(Dataset entries)
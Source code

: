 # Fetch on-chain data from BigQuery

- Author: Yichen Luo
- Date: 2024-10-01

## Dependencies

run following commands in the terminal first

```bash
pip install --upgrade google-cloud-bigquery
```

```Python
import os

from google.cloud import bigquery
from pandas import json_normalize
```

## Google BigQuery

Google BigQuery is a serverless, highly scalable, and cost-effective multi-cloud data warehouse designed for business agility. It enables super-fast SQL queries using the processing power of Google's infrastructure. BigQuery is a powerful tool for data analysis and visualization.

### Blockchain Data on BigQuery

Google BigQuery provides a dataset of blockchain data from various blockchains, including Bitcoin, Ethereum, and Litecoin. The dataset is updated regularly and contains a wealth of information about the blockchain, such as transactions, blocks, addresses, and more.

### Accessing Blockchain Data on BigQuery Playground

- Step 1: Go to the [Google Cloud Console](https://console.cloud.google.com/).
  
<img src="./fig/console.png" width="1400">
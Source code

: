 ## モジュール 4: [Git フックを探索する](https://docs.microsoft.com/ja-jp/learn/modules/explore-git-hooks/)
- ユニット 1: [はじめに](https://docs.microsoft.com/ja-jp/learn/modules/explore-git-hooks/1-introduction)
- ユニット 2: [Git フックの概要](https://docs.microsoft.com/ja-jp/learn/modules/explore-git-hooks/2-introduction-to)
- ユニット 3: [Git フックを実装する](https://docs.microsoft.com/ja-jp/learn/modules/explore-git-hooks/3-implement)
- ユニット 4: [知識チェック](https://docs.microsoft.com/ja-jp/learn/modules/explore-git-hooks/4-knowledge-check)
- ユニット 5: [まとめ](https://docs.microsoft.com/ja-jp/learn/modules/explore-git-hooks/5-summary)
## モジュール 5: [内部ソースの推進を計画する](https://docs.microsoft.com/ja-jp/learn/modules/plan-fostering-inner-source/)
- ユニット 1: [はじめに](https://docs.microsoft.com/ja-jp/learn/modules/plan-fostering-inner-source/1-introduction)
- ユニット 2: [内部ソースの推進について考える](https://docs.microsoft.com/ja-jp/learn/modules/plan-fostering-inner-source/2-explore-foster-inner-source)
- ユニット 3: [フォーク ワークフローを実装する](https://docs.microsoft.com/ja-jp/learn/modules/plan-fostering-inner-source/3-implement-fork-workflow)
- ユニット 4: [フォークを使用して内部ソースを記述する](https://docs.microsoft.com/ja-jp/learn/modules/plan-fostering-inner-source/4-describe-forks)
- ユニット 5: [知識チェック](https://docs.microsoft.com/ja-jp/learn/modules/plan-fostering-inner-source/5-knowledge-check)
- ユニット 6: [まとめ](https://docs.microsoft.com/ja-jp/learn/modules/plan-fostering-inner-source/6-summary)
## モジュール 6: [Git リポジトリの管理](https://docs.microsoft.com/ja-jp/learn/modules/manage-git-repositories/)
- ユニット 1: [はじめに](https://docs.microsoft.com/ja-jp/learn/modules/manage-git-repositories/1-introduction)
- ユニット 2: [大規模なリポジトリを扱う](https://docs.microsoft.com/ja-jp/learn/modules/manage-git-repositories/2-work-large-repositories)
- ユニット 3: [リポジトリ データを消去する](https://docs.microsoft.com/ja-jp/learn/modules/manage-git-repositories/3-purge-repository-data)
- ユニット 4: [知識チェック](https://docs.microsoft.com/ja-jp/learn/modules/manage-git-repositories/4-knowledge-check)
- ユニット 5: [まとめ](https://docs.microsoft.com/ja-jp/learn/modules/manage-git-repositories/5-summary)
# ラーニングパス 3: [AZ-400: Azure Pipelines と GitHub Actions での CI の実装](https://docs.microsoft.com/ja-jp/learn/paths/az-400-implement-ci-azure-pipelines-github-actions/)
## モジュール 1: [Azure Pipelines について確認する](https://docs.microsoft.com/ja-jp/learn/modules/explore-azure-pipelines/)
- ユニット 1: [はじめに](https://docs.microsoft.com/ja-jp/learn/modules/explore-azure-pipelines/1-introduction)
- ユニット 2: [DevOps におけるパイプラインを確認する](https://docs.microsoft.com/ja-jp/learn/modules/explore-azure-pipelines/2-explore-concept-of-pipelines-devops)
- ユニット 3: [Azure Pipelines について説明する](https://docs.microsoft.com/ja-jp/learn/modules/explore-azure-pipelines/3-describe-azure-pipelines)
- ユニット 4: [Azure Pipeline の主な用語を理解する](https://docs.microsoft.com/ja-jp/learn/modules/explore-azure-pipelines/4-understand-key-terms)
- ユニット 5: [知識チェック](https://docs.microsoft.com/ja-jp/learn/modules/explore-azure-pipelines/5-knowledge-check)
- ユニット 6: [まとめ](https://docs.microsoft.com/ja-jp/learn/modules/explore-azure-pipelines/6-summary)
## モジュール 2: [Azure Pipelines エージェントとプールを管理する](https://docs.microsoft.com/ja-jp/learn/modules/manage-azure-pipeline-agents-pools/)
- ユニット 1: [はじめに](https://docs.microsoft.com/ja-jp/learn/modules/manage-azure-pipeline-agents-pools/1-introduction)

The task
When the word "plan" shows up in a line of the entries, pull that line out.

Solved problem
## モジュール 5: [内部ソースの推進を計画する](https://docs.microsoft.com/ja-jp/learn/modules/plan-fostering-inner-source/)
- ユニット 1: [はじめに](https://docs.microsoft.com/ja-jp/learn/modules/plan-fostering-inner-source/1-introduction)
- ユニット 2: [内部ソースの推進について考える](https://docs.microsoft.com/ja-jp/learn/modules/plan-fostering-inner-source/2-explore-foster-inner-source)
- ユニット 3: [フォーク ワークフローを実装する](https://docs.microsoft.com/ja-jp/learn/modules/plan-fostering-inner-source/3-implement-fork-workflow)
- ユニット 4: [フォークを使用して内部ソースを記述する](https://docs.microsoft.com/ja-jp/learn/modules/plan-fostering-inner-source/4-describe-forks)
- ユニット 5: [知識チェック](https://docs.microsoft.com/ja-jp/learn/modules/plan-fostering-inner-source/5-knowledge-check)
- ユニット 6: [まとめ](https://docs.microsoft.com/ja-jp/learn/modules/plan-fostering-inner-source/6-summary)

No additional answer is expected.